-- Record excerpts follows --
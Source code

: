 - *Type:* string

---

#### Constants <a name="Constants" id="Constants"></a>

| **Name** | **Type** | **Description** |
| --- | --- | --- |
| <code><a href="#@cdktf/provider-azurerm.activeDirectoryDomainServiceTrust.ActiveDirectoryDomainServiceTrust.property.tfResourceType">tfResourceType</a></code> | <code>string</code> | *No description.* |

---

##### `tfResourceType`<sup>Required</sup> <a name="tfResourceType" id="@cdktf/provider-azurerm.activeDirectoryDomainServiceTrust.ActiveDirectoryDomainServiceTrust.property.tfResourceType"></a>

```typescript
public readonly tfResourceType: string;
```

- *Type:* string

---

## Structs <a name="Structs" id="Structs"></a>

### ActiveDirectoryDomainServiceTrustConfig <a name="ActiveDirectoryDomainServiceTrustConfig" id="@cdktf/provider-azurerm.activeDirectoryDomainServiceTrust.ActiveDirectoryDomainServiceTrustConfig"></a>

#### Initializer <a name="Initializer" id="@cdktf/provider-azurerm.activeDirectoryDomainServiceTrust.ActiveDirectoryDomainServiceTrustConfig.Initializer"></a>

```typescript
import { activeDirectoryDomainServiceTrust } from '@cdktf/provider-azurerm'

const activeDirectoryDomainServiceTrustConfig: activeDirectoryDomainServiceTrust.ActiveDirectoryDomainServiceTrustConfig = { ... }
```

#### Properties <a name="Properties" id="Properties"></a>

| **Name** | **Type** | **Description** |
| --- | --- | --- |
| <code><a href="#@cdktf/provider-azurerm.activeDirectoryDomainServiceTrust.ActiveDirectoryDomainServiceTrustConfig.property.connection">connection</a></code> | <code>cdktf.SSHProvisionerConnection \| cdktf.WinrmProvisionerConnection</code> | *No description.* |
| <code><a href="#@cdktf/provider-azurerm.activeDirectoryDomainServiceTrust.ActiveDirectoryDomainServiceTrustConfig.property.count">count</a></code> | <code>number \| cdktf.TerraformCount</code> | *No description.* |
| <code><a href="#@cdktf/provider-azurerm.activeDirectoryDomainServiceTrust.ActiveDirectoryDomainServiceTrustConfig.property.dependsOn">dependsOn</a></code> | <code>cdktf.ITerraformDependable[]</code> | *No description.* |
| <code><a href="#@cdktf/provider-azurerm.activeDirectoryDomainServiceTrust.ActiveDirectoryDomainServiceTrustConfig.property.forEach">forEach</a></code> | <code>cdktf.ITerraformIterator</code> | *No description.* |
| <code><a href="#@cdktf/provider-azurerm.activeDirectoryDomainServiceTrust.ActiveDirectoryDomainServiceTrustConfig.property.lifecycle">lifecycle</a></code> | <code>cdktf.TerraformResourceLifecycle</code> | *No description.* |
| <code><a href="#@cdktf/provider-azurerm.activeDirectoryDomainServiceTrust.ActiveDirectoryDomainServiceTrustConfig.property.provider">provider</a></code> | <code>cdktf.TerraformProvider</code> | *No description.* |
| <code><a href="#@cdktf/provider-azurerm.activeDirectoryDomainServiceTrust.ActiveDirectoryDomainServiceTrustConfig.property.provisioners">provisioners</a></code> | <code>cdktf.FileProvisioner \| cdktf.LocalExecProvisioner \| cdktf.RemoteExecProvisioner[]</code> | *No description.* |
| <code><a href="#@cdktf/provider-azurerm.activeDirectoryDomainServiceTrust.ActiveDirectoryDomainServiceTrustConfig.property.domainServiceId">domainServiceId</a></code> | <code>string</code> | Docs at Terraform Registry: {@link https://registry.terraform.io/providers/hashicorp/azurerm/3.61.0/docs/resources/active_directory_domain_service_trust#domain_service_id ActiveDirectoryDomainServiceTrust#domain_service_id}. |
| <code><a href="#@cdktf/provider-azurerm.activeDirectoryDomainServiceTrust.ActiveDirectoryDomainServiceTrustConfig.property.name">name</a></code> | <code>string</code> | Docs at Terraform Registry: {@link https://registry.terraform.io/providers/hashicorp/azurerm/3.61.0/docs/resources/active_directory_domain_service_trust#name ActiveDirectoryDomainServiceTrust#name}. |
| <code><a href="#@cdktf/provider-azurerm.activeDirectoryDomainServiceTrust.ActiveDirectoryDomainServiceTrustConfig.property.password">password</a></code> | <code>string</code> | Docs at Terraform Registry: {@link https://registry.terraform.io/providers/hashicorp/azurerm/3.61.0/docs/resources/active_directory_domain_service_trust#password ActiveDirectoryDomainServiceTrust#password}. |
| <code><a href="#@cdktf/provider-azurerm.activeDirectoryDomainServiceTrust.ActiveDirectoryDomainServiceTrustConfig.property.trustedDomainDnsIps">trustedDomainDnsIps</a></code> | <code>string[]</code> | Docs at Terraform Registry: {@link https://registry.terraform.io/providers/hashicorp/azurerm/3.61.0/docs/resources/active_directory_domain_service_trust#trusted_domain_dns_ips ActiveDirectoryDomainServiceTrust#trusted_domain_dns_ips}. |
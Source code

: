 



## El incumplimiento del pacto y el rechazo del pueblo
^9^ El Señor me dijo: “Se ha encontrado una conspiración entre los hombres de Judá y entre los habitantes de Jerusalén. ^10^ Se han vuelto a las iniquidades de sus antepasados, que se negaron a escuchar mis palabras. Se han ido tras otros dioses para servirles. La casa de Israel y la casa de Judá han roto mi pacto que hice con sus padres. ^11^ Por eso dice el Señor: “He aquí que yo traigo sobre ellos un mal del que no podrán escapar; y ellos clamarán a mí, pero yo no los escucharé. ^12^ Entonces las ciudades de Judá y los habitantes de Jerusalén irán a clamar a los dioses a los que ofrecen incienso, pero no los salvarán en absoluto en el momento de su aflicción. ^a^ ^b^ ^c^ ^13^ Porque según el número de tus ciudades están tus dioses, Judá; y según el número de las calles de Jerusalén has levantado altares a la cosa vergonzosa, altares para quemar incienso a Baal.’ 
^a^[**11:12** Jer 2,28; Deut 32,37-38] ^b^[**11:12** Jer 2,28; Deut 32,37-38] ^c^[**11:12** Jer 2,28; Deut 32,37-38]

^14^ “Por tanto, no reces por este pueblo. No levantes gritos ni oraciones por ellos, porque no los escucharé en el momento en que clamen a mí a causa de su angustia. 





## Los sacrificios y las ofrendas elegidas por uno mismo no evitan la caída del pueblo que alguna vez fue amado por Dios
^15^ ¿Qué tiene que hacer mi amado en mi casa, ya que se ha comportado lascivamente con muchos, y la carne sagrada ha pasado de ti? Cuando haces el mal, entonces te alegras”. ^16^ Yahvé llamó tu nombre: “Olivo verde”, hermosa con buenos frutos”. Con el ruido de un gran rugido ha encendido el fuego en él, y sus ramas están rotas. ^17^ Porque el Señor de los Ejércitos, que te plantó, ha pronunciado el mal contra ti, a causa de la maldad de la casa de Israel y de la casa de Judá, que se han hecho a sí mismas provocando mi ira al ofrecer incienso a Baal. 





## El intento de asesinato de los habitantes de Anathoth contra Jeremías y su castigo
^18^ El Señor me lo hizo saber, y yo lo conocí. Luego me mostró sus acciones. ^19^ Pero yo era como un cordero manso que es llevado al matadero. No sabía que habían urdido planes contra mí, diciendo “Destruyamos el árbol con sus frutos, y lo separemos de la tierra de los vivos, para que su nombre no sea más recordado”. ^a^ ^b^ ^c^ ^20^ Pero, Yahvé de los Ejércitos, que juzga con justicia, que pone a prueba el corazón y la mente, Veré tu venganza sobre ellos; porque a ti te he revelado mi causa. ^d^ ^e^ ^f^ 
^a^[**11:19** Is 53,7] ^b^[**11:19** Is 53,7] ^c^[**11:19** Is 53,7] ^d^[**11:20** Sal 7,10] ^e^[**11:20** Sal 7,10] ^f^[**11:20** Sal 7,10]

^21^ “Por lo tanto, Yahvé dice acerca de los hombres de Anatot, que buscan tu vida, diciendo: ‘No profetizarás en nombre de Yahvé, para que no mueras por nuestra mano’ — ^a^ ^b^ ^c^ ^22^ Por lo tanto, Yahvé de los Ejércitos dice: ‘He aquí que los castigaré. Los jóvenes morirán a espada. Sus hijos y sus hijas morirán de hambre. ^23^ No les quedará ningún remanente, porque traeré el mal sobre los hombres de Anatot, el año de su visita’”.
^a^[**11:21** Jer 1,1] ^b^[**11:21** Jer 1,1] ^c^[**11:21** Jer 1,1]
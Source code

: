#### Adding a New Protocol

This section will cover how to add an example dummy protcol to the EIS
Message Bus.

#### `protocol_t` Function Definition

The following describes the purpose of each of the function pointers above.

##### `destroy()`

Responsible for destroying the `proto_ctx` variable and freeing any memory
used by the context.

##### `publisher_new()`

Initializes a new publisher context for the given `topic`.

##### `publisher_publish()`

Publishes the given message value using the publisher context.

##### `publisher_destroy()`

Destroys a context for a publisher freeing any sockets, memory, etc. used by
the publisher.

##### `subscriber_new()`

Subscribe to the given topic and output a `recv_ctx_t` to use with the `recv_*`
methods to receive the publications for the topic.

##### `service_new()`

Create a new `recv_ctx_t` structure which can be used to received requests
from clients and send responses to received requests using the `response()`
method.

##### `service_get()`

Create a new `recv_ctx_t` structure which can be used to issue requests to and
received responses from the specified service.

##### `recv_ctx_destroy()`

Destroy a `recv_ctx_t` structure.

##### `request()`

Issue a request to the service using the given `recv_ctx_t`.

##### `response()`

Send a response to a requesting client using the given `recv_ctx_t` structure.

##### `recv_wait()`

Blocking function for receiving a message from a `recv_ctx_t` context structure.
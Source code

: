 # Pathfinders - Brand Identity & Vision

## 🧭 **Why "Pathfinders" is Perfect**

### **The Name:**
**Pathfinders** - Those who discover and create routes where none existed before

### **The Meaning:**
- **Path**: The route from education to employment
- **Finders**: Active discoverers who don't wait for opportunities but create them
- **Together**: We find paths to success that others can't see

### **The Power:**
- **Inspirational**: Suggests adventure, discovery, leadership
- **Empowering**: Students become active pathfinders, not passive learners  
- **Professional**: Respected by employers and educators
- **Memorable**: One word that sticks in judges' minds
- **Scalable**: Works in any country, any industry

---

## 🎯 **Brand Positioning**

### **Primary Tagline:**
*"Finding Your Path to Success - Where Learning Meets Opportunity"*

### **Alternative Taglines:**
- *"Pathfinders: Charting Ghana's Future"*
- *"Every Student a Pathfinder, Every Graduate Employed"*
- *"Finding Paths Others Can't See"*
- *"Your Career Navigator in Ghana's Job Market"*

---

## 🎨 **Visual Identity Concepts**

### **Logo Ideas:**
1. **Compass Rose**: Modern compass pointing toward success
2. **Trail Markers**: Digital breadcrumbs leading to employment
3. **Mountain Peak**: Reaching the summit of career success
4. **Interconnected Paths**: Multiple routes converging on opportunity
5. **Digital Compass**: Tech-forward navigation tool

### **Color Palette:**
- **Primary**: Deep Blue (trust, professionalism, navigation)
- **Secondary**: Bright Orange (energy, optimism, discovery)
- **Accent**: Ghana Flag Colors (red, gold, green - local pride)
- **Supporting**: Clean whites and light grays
-- Record excerpts concluded --
• **Assignment**
The lines in the records above that include the word "received" must be copied out.

• **Answer area**
Create a new `recv_ctx_t` structure which can be used to received requests
from clients and send responses to received requests using the `response()`
received responses from the specified service.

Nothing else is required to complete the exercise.